There’s no doubt that both of these men have some measure of pitching chops, but as time has gone on it has become harder and harder for me to care about closers and saves. They’re just not that important.
For the baseball stupid, let me explain exactly what a save is and how that relates to a closer:
A save is one of the more complicated baseball statistics. Basically, a save is earned when a pitcher comes into a game in a situation where the tying run is guaranteed to bat in that inning.
So, if there are no outs in the 9th inning and a pitcher comes into the game and his team is up by 3 or less runs, then he has an opportunity to ‘save the game’. If he allows the other team to tie the game, then he has a ‘blown save’.
It is common practice nowadays for a manager to use his best bullpen pitcher as his go-to-guy in save situations. This guy is the closer, because he comes in to close games.
The problem that I have with closers is that as time has gone on there has been greater and greater emphasis placed on them. People often talk about Mariano Rivera as the greatest closer of all time. [Some have even gone so far as to say that Rivera’s cutter is the greatest pitch in a generation.] That’s nice for him, I guess, but that doesn’t mean he is the greatest pitcher of all time. Some people still seem to make that mistake, though.
Labeling someone a closer implies that a bullpen pitcher is so much more than he is.
A couple of days ago, Trevor Hoffman said that anyone with 300+ saves should be in the Hall of Fame, since in his mind 300 saves is about the same as 3000 hits.
(If a save is worth about 1/10th of a hit, does that mean that Hoffman has the equivalent of 6000 hits? Take that, Pete Rose!)

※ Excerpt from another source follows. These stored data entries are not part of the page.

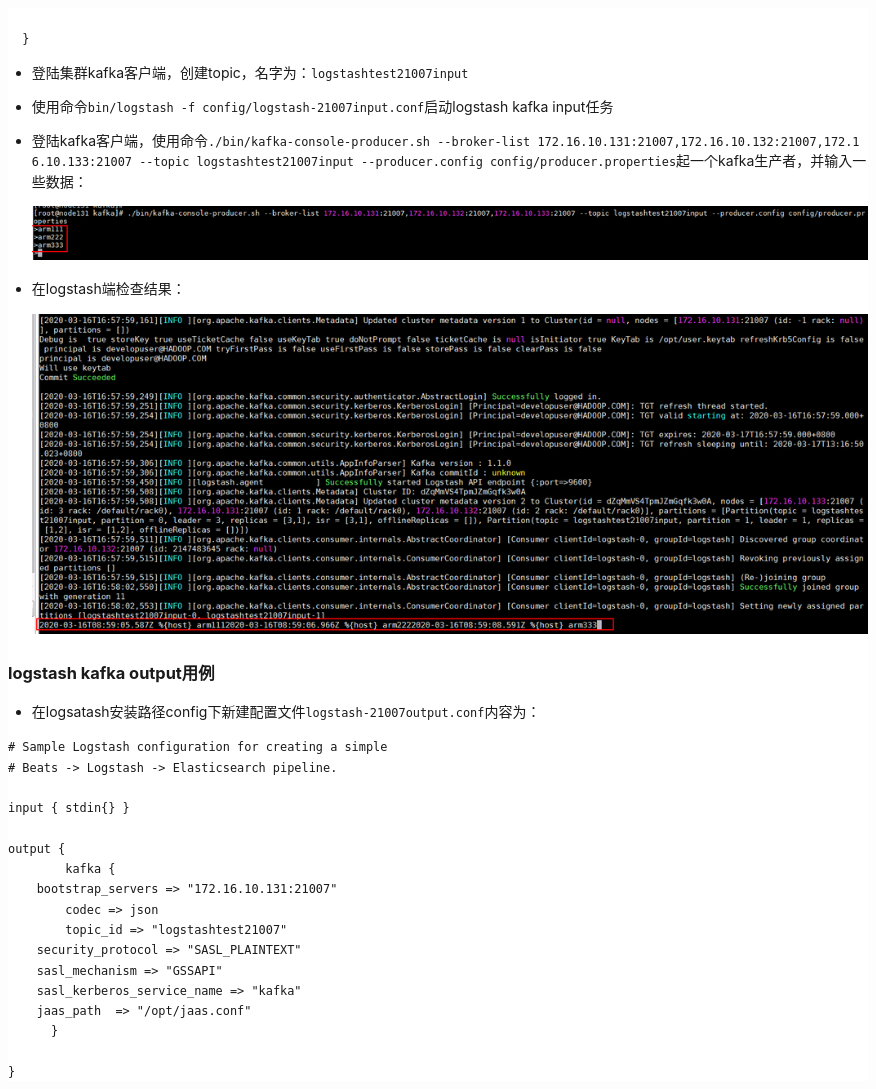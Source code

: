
 ```

  }
```

- 登陆集群kafka客户端，创建topic，名字为：`logstashtest21007input`

- 使用命令`bin/logstash -f config/logstash-21007input.conf`启动logstash kafka input任务

- 登陆kafka客户端，使用命令`./bin/kafka-console-producer.sh --broker-list 172.16.10.131:21007,172.16.10.132:21007,172.16.10.133:21007 --topic logstashtest21007input --producer.config config/producer.properties`起一个kafka生产者，并输入一些数据：

  ![](assets/Logstash/markdown-img-paste-20200316165907771.png)

- 在logstash端检查结果：

  ![](assets/Logstash/markdown-img-paste-20200316170115426.png)


### logstash kafka output用例

- 在logsatash安装路径config下新建配置文件`logstash-21007output.conf`内容为：

```
# Sample Logstash configuration for creating a simple
# Beats -> Logstash -> Elasticsearch pipeline.

input { stdin{} }

output {
        kafka {
	bootstrap_servers => "172.16.10.131:21007"
        codec => json
        topic_id => "logstashtest21007"
	security_protocol => "SASL_PLAINTEXT"
	sasl_mechanism => "GSSAPI"
	sasl_kerberos_service_name => "kafka"
	jaas_path  => "/opt/jaas.conf"
      }

}

```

I don’t want to take anything away from Hoffman’s accomplishments, but saves shouldn’t carry nearly as much weight as they do. There’s just too many variables involved to allow a stat like that to determine the value of a pitcher.
To earn a save, your team has to be winning, but they can’t be winning by too much. It’s really just a matter of being in the right place at the right time.

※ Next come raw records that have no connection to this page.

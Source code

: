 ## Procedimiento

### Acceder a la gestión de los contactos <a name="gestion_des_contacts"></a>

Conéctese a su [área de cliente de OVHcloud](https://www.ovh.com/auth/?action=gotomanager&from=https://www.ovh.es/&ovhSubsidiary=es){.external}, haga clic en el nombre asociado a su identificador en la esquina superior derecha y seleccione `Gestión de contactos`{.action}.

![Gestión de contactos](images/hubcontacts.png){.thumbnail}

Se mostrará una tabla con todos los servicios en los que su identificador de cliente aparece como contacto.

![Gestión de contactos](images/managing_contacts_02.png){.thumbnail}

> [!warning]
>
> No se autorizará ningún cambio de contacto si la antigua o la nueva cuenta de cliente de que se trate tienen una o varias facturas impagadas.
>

(For the record, anyone who suggests that a modern closer ever deserves a Cy Young Award should be put in a cage and publicly mocked. There really is no excuse for that.)
As far as I’m concerned, a closer is just another part of the bullpen. If every guy in that bullpen doesn’t do his job, then it doesn’t really matter if you’ve got a good closer or not.
(There was a study done to see if having a reliable closer does anything to increase your chances of winning a game. It turns out that in the pre-closer era a team going into the 9th with the lead won exactly the same amount of the time [percentage wise] as they do nowadays.)
Doesn’t matter, though. No one is interested in listening to reason or common sense.
For anyone who doesn’t know, Soriano signed with the Yankees — not as a closer, but as a setup man — for $35MM/3. So, if you include his $12MM annual salary, the Yankees have the highest paid bullpen in the majors. Higher paid than the entire 2011 Tampa Bay Rays.
Which is kind of sick, but won’t mean a whole lot when CC Sabathia has to start every single game for them.